DATA SUPPLIED:
───
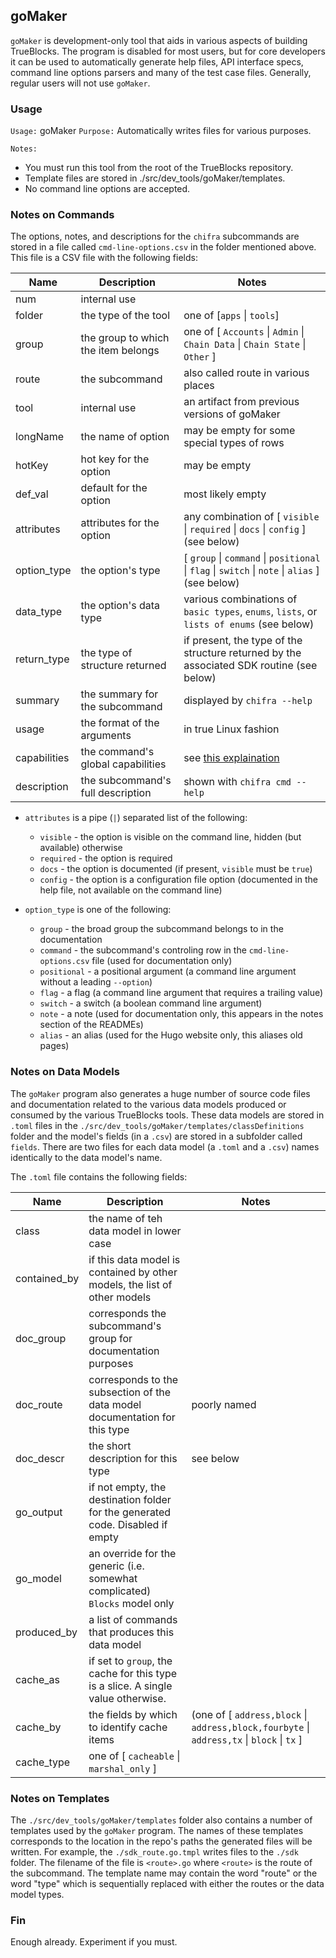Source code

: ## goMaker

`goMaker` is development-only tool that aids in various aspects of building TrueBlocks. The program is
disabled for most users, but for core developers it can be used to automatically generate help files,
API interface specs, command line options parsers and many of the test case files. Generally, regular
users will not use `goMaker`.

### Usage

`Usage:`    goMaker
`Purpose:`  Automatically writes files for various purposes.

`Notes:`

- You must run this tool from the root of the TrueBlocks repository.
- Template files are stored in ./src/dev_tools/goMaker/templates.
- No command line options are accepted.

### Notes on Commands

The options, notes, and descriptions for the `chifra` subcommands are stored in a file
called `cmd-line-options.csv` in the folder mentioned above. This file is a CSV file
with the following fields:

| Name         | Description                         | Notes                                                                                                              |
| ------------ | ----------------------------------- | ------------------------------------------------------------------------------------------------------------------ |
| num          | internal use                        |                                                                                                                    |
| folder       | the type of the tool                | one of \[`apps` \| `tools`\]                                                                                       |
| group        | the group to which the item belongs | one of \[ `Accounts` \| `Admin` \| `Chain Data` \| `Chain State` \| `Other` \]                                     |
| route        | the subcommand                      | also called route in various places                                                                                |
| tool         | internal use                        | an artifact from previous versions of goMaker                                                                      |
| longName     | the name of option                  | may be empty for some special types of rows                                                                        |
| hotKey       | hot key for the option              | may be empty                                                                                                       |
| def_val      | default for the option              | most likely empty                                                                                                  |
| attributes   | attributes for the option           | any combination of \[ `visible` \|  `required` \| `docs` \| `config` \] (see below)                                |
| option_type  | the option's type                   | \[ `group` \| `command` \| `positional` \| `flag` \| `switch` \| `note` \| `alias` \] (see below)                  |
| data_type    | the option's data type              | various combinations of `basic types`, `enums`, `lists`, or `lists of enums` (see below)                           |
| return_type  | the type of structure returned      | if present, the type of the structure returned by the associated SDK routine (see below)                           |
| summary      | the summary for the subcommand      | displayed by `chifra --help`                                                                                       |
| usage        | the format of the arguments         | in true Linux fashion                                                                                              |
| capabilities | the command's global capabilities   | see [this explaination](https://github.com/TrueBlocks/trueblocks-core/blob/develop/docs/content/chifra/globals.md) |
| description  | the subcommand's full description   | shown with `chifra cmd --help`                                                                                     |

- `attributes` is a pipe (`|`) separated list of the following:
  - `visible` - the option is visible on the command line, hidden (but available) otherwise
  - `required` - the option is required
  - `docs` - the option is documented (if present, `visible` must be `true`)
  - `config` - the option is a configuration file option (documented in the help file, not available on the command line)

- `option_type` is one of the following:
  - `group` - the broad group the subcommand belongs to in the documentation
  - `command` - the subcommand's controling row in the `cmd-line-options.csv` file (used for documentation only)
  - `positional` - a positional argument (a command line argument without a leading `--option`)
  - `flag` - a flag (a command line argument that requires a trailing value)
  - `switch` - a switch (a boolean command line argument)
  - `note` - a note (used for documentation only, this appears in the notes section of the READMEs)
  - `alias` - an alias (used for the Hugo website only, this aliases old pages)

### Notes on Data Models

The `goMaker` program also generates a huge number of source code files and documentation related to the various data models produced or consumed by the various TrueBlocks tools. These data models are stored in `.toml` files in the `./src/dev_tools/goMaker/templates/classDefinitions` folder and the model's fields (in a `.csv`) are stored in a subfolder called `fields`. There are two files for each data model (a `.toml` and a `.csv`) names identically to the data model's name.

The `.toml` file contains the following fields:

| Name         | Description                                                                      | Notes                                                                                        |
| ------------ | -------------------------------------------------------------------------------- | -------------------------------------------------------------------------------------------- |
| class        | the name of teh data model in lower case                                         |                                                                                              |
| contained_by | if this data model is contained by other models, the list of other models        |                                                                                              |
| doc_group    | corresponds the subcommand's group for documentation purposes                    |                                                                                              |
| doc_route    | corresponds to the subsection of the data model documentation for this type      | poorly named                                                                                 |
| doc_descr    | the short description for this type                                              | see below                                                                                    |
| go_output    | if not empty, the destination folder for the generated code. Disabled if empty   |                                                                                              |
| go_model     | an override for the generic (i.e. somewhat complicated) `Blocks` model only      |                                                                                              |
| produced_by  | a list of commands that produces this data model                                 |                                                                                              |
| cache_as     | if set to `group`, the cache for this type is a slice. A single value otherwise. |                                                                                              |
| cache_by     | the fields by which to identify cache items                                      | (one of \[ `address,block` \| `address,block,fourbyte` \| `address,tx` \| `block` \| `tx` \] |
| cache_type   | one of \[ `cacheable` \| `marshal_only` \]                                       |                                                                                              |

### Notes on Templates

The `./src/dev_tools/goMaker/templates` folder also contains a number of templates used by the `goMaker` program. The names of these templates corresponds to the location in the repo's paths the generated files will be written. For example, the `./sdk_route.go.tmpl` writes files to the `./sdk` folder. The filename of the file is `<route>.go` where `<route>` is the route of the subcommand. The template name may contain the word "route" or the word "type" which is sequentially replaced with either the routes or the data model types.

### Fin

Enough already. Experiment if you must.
───
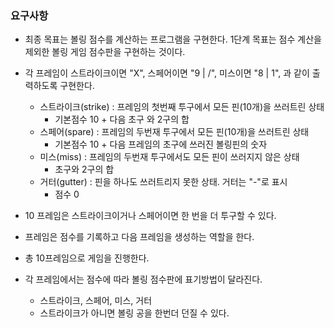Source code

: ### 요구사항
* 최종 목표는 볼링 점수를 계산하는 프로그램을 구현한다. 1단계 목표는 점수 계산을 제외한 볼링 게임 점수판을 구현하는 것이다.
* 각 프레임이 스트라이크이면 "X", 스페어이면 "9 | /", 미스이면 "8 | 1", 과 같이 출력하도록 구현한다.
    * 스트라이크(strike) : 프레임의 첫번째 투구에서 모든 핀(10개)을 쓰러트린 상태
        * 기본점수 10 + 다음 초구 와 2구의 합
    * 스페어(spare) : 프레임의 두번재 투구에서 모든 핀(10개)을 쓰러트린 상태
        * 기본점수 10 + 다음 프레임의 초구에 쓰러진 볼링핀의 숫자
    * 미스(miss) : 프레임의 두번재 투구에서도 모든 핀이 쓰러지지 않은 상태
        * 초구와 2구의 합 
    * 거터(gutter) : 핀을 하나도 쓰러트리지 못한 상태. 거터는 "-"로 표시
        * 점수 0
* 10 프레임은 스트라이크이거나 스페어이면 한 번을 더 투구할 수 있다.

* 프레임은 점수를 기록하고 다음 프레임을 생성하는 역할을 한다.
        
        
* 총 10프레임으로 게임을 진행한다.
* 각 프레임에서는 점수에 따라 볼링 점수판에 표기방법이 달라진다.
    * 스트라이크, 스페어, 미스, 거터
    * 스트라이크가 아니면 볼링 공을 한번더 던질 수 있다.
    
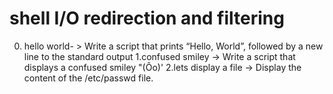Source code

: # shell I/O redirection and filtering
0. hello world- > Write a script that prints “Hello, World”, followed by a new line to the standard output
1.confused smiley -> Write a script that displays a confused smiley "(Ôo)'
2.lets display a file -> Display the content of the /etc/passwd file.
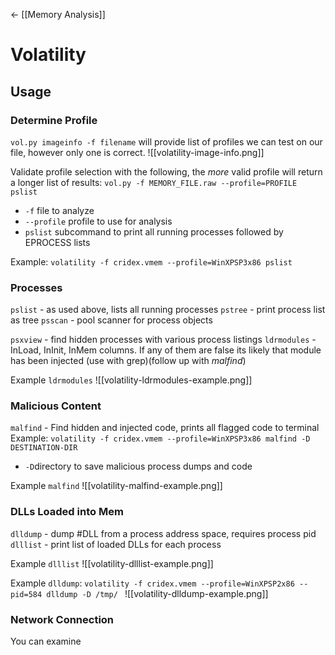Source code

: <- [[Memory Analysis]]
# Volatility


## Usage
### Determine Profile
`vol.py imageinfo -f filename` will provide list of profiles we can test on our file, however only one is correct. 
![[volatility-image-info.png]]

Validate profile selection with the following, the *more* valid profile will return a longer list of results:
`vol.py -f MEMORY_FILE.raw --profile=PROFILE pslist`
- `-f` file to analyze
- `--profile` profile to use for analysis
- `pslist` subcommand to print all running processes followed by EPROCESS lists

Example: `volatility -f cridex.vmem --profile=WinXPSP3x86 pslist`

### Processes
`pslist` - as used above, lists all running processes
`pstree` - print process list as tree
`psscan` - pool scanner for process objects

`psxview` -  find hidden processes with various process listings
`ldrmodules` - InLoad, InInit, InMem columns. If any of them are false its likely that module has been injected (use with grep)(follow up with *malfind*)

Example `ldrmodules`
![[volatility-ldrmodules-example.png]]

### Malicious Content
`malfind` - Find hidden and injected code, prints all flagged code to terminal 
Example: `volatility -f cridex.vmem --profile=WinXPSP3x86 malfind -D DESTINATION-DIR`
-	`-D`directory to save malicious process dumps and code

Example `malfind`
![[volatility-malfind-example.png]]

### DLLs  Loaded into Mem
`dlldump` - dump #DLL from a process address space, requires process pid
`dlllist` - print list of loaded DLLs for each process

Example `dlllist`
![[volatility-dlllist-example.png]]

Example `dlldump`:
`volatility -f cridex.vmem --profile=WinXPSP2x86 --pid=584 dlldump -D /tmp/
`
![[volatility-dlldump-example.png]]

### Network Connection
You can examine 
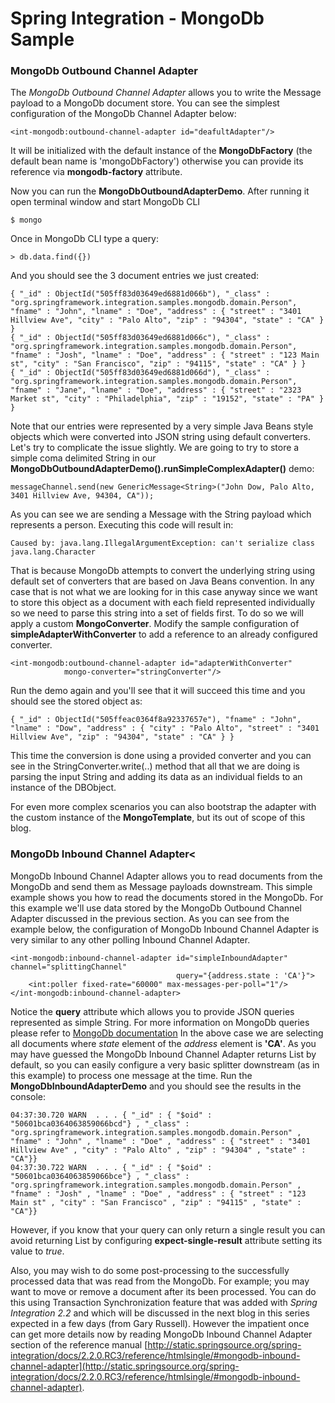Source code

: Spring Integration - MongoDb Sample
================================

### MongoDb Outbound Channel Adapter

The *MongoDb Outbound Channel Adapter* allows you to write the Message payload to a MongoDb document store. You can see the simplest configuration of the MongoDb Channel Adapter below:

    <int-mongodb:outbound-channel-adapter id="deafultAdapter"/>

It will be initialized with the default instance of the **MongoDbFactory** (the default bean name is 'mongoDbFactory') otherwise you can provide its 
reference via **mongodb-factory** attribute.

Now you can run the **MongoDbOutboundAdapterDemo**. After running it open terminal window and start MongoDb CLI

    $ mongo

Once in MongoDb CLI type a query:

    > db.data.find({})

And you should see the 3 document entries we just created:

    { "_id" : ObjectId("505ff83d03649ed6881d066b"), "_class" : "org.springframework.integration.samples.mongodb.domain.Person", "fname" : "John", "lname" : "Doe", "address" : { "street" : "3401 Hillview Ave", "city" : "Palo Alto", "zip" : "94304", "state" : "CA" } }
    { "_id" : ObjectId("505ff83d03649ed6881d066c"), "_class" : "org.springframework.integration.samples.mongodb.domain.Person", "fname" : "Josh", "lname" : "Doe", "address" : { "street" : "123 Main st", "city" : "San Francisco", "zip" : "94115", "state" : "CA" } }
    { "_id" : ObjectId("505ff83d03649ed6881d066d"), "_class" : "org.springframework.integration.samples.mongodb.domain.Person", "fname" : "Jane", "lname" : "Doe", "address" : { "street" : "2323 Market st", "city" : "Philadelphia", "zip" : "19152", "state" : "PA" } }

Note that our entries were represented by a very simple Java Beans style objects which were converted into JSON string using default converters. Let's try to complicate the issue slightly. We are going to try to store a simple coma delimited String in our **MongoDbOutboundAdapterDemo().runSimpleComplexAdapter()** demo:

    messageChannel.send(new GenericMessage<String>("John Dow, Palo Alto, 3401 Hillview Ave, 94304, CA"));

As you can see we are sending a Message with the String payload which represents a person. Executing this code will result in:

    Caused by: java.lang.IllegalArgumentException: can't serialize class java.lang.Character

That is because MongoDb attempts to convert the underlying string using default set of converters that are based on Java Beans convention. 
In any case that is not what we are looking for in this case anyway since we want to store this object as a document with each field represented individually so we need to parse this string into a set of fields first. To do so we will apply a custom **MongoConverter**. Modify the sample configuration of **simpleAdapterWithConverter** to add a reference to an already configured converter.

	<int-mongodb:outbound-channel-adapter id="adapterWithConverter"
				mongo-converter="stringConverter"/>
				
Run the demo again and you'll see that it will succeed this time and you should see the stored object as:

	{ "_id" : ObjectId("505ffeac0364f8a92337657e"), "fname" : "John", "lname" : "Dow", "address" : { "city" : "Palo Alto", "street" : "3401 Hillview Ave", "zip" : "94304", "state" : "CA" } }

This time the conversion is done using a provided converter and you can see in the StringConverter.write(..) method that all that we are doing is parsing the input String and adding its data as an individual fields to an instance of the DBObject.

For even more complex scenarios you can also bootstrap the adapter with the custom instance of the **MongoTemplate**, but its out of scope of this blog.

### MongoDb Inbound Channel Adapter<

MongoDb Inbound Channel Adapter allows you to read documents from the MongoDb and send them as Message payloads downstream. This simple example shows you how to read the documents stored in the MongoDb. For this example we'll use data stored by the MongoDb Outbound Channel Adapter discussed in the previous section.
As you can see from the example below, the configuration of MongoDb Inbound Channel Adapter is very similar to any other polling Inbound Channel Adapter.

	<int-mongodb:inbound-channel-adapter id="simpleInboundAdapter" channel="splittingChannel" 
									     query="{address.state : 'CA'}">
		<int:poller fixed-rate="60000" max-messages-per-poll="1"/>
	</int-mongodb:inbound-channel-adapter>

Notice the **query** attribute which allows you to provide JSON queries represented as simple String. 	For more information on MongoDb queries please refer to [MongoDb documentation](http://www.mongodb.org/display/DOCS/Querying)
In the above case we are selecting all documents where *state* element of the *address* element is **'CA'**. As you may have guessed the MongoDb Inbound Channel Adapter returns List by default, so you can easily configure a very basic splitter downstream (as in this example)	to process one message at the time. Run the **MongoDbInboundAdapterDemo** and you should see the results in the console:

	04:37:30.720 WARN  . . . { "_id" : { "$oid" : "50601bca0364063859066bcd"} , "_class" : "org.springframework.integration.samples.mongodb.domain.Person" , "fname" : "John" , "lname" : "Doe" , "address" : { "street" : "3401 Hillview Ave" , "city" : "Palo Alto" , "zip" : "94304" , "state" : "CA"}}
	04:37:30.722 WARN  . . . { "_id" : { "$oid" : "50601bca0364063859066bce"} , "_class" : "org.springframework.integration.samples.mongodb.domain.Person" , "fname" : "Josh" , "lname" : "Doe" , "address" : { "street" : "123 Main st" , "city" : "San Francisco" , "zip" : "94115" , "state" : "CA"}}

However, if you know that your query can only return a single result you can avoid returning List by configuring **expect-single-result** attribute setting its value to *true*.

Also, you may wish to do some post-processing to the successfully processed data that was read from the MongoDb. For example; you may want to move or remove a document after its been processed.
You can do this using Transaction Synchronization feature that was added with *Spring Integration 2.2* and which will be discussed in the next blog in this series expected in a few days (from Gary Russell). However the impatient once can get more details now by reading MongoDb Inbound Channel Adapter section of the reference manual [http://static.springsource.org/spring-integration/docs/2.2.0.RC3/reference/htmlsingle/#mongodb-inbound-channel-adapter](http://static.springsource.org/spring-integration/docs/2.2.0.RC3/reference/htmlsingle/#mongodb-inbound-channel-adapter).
───
EXERCISE BRIEF:
Scan the records above for the lines holding "the command line)" and "in the documentation". Transcribe those two and every line between them word for word, and no others.

WRITTEN ANSWER:
  - `config` - the option is a configuration file option (documented in the help file, not available on the command line)

- `option_type` is one of the following:
  - `group` - the broad group the subcommand belongs to in the documentation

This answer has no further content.